Safety is a key factor to the many potential technical approaches for IVN:Tx. Nanoplatforms must be biocompatible, nontoxic and designed with eventual regulatory approval in mind. The IVN:Tx approach of treating illness inside specific cells may also minimize dosing required for clinical efficacy, limit side effects and adverse immune system response. Similar to today’s medicines, the therapeutic nanoparticles will move throughout the body in a natural, passive manner.

In Vivo Nanoplatforms (IVN)

Disease limits soldier readiness and creates healthcare costs and logistics burdens. Diagnosing and treating disease faster can help limit its impact. Current technologies and products for diagnosing disease are principally relegated to in vitro (in the lab) medical devices, which are often expensive, bulky and fragile.

DARPA’s In Vivo Nanoplatforms (IVN) program seeks to develop new classes of adaptable nanoparticles for persistent, distributed, unobtrusive physiologic and environmental sensing as well as the treatment of physiologic abnormalities, illness and infectious disease.
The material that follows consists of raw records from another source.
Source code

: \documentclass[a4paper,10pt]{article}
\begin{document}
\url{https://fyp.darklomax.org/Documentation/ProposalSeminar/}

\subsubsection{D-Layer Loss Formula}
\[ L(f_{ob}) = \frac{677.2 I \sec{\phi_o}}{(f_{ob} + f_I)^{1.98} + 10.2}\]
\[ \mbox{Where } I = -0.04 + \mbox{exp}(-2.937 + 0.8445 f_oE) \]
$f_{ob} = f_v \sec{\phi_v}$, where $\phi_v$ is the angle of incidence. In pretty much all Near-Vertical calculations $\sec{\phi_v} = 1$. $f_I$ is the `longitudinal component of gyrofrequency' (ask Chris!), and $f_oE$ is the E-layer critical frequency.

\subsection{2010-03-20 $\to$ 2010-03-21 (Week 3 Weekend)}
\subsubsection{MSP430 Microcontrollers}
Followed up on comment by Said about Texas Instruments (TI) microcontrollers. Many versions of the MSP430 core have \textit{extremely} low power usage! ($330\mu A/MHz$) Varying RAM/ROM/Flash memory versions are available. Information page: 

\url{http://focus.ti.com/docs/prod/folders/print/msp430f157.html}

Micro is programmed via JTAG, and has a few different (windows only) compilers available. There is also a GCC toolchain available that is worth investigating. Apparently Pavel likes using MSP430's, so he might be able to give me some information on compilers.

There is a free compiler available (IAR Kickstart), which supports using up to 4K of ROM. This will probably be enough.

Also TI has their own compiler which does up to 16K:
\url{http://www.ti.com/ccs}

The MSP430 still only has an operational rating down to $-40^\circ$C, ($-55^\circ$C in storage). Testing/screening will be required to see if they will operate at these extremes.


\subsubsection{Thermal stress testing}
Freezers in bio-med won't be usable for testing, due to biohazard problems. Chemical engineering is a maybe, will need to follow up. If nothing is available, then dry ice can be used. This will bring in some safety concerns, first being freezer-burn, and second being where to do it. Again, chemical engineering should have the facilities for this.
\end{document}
The IVN Diagnostics (IVN:Dx) program effort aims to develop a generalized in vivo platform that provides continuous physiological monitoring for the warfighter. Specifically, IVN:Dx will investigate technologies that may provide:

Implantable nanoplatforms using bio-compatible and nontoxic materials
In vivo sensing of small and large molecules of biological interest
Multiplexed detection of analytes at clinically relevant concentrations
External interrogation of the nanoplatform free from any implanted communications electronics
Complete system demonstration in a large animal

The IVN Therapeutics (IVN:Tx) program effort will seek unobtrusive nanoplatforms for rapidly treating disease in warfighters.